Das Problem: Vertreter der offiziellen Schweiz dürfen kein besetztes israelisches Gebiet besuchen – die Schweiz anerkennt es nicht, nach ihrer Auffassung handelt es sich um syrischen Boden. Die Bundesbeamten des VBS verstiessen also direkt gegen die vom Bundesrat beschlossene und vom Parlament bestätigte Aussenpolitik der Eidgenossenschaft.

VBS habe Brisanz «nicht bemerkt»

Das Departement von SVP-Bundesrat Guy Parmelin (57) flüchtet sich in Ausreden: Zum Zeitpunkt der Tests 2012, 2013 und 2015 (damals noch mit Bundesrat Ueli Maurer als Departementschef) sei nicht erkannt worden, dass die Ortschaft Pik, wo die Drohnen getestet wurden, auf besetztem Gebiet liege.

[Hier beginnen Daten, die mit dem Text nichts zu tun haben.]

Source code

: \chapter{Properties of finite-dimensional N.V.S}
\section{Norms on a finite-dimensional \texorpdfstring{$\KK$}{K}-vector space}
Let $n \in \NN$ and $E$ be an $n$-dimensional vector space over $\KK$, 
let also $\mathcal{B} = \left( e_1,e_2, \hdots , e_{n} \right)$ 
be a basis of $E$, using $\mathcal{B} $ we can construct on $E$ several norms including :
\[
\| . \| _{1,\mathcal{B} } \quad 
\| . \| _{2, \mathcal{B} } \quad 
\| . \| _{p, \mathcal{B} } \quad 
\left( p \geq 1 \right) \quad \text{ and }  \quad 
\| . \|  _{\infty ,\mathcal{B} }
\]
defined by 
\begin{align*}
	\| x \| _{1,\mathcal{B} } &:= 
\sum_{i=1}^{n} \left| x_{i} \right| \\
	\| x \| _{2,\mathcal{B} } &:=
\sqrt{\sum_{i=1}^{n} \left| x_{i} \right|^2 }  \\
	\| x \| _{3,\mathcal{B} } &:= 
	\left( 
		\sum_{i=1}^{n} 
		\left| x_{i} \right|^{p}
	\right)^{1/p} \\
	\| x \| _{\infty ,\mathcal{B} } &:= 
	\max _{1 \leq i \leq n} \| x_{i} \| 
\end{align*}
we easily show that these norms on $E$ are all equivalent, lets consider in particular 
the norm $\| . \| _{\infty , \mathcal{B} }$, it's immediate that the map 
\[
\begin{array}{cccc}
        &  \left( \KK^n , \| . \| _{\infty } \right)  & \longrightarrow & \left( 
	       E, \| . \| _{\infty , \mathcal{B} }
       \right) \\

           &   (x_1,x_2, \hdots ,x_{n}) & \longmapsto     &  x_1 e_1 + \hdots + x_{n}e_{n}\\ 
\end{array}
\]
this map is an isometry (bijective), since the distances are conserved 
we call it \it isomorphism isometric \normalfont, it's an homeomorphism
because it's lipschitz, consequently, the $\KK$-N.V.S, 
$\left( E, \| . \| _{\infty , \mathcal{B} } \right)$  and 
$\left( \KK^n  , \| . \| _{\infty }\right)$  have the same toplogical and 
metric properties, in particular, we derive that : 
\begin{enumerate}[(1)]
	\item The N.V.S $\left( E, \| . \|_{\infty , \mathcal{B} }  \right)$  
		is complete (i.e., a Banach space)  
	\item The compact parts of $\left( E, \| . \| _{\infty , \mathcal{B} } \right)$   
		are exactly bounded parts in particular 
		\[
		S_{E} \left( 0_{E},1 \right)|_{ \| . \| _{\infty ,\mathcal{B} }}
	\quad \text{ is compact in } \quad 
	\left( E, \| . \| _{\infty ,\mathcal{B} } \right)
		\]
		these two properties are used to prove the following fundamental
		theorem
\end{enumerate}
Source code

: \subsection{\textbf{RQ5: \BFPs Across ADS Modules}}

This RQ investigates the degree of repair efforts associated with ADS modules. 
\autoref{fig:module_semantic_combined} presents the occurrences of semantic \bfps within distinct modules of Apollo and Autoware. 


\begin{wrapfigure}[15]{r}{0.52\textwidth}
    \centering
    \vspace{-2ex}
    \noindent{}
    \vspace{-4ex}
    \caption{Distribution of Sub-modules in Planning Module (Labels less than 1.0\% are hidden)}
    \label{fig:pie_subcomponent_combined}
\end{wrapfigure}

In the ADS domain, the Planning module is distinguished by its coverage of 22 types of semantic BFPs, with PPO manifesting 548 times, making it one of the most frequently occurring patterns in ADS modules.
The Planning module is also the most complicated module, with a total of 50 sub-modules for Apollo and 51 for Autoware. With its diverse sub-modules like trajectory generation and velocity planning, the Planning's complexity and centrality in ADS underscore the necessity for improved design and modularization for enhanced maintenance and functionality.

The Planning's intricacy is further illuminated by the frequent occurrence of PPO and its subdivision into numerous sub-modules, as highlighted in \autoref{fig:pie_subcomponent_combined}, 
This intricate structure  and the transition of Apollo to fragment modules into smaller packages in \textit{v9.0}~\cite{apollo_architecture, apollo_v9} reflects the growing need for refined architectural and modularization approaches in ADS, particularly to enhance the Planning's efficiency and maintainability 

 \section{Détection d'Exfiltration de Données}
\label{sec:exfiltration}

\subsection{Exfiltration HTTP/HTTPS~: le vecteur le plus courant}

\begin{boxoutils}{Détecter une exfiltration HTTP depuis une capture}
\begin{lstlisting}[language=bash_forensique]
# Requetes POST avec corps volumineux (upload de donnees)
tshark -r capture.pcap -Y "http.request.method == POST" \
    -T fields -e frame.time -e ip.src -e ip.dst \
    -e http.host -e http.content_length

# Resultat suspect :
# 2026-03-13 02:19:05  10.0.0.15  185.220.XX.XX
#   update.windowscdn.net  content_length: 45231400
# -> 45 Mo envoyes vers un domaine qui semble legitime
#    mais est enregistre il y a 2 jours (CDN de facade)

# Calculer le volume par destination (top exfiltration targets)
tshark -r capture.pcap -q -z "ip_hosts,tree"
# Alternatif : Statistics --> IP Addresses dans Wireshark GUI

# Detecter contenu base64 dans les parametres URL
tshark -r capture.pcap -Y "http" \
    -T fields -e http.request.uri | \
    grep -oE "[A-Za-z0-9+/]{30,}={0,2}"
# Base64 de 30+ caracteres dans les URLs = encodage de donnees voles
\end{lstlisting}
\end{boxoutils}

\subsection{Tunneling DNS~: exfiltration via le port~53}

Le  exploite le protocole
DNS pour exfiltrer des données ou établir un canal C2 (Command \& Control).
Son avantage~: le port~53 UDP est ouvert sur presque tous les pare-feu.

Man habe daher «nicht bemerkt», dass «offizielle Vertreter der Schweiz dieses Gebiet nicht betreten dürfen», heisst es in einer Mitteilung. 

Parmelins Departement spricht von einer «Kommunikationspanne». Übersetzt heisst dies, dass seine Leute sich schlicht nicht mit Vertretern des EDA über die Drohnentests abgesprochen haben. Geschweige denn, ihren Besuch in Isreal anmeldeten. 

«Das ist keine Kommunikationspanne, sondern ein Skandal!», enerviert sich SP-Nationalrat und Aussenpolitiker Carlo Sommaruga (GE, 58). Es sei «unglaublich», wie das VBS sich verhalte. Jeder Parlamentarier, der nach Israel reise, informiere sich zuvor genauestens über die Haltung der Schweizer Aussenpolitik zu dem Gebiet, das er besuche. «Und diese Armasuisse-Leute und das VBS sprechen sich nicht einmal mit dem EDA ab, bevor sie Rüstungsmaterial auf israelischem Boden testen.»

Sommaruga fordert jetzt einen institutionellen Kommunikationskanal, der alle Tätigkeiten im Ausland, die das VBS, die Armee und Armasuisse betreffen, auf seine völkerrechtliche Legitimation prüft. «So etwas darf nie mehr passieren. Das ist mehr als peinlich.»

Büchel: VBS-Beamte sollen künftig «das Hirn einschalten»

Auch beim Präsidenten der Aussenpolitischen Kommission, Roland Rino Büchel (SVP/SG), sorgt der Eklat für Ärger. Er lobt zwar brav seinen eigenen Bundesrat. Parmelin habe «sofort und richtig» reagiert. «Künftig gehe ich aber davon aus, dass seine Beamten erstens das Hirn einschalten und zweitens mit dem EDA reden. So bleiben uns beim nächsten Mal derartige Peinlichkeiten erspart», so der St. Galler.

Für SP-Aussenpolitiker Tim Guldimann (67), einst Botschafter im Iran, ist die Behauptung des VBS, es sei sich der Brisanz der Aktion nicht bewusst gewesen, «naiv und skandalös».

Guldimann kann sich einen Seitenhieb gegen die SVP nicht verkneifen: Schliesslich diene die Neutralität der Rechtspartei stets als «antieuropäisches Sturmgeschütz». Ausgerechnet in der Rüstungspolitik vergesse das von ihr geführte Departement diese Prinzipien.

Zudem zeige die Aktion «die Fragwürdigkeit der Rüstungszusammenarbeit mit Israel, das sich juristisch im Kriegszustand mit anderen Staaten befindet», so Guldimann. «Es geht hier um unsere politische Glaubwürdigkeit in der Region.»